Questi sono solo alcuni dei punti interrogativi posto dall’Associazione dei Consumatori CODICI -Centro per i Diritti del Cittadino- che sul punto vuole vederci chiaro ed annuncia un esposto in Procura. “Ci siamo stancati di assistere ogni anno alla devastazione di ettari di patrimonio boschivo ed ambientale per colpa del menefreghismo della Politica Regionale e della burocrazia. Nel trapanese si sono registrati incendi a Castellammare del Golfo mentre rimane lo stato di allerta per la montagna di Erice che viene devastata ogni anno degli incendi.
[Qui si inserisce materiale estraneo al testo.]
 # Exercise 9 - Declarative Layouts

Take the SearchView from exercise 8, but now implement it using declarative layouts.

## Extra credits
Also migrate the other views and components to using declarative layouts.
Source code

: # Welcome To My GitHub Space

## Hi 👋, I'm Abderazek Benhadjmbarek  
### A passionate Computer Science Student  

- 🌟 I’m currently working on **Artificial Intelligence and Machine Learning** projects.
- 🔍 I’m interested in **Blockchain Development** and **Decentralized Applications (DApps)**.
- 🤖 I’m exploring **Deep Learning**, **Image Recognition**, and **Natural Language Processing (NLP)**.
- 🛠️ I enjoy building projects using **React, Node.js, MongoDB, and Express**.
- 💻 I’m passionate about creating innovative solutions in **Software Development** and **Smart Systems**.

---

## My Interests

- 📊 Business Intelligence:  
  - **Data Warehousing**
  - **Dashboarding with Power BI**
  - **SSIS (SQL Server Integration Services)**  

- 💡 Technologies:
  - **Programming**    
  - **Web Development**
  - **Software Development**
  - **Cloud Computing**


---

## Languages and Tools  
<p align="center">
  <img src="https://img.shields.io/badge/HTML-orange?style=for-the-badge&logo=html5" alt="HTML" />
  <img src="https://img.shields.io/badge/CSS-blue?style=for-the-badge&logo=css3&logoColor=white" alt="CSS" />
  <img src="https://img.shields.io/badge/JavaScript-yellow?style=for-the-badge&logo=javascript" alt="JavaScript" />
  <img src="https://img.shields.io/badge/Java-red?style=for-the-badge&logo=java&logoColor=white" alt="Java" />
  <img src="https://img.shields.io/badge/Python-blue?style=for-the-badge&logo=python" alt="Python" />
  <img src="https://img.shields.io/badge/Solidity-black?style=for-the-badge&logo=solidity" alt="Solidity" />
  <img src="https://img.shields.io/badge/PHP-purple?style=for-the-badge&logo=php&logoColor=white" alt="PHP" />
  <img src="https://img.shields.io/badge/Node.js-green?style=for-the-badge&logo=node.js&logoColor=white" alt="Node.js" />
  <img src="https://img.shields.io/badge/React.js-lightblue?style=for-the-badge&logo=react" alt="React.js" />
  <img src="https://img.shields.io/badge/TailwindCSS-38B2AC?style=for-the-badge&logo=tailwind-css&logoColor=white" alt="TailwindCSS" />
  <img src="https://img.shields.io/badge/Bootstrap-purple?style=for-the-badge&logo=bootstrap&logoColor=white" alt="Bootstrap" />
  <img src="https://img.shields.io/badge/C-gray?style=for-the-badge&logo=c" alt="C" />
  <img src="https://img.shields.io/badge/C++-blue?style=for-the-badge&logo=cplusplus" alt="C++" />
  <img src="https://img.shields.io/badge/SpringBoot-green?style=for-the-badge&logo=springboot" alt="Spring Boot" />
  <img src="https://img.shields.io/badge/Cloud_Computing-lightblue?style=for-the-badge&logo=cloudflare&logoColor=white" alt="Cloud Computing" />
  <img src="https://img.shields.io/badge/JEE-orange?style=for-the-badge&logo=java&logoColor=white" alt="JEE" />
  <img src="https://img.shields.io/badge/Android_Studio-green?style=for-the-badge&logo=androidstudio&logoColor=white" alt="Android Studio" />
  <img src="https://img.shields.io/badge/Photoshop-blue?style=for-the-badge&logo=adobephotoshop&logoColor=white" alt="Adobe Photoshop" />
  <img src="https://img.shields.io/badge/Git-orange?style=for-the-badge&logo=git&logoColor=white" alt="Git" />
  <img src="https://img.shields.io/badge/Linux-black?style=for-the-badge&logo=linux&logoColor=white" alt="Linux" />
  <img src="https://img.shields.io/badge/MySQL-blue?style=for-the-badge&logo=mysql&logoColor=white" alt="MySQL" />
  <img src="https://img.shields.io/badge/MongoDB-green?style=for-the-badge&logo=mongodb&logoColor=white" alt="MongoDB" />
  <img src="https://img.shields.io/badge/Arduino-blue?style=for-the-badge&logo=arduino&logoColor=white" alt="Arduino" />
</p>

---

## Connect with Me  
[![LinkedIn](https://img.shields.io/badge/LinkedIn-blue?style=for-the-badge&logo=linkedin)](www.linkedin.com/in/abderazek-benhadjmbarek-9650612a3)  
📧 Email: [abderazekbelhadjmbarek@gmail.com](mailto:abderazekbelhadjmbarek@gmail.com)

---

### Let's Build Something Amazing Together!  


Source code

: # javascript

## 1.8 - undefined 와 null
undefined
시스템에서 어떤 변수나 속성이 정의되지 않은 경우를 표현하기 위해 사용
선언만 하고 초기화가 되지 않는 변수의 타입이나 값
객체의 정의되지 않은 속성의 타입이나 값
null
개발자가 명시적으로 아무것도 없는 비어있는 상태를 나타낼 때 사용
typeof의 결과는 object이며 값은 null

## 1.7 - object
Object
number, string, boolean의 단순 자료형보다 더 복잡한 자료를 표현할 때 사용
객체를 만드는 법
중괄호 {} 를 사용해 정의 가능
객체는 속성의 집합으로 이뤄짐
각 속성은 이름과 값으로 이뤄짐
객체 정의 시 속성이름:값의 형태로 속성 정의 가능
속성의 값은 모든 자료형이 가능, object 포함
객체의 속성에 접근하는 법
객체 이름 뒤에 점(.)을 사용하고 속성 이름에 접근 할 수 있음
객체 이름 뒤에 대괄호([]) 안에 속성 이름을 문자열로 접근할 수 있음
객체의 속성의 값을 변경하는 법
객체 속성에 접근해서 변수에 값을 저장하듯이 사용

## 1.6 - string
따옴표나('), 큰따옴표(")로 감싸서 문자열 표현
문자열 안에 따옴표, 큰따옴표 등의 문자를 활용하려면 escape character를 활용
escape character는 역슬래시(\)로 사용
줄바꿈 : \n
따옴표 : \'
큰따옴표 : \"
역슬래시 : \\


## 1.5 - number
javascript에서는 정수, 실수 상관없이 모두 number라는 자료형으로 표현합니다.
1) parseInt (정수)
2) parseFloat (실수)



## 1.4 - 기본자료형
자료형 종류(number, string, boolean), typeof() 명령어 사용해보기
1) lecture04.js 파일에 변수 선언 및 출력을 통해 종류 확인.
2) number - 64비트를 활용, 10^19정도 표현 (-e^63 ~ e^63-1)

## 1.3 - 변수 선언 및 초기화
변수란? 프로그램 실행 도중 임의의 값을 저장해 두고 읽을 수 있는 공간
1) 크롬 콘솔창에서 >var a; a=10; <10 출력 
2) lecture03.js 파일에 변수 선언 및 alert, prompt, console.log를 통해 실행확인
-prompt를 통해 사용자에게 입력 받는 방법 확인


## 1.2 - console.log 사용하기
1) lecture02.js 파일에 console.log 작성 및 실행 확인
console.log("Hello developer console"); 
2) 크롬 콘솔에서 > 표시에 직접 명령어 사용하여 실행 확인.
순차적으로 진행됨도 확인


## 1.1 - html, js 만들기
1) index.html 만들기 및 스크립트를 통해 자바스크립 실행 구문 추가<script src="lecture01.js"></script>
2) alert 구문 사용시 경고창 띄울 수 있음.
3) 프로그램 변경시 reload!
Ciò che fa indignare maggiormente è che gli incendi che hanno colpito la Sicilia potevano essere evitati se solo si fosse lavorato sulla prevenzione e sul controllo del territorio con i viali parafuoco da effettuare nei mesi che vanno da marzo a maggio.Ad oggi invece ci restano le macerie di una tragedia annunciata che ha arrecato gravissimi danni anche sul comparto turistico. Chi paghera i danni per tutto questo?” Lo affermano in una nota l’avv. Ivano Giacomelli, l’avv. Manfredi Zammataro e l’ avv.Vincenzo Maltese  rispettivamente segretario nazionale, regionale e provinciale del CODICI- Centro per i diritti del cittadino.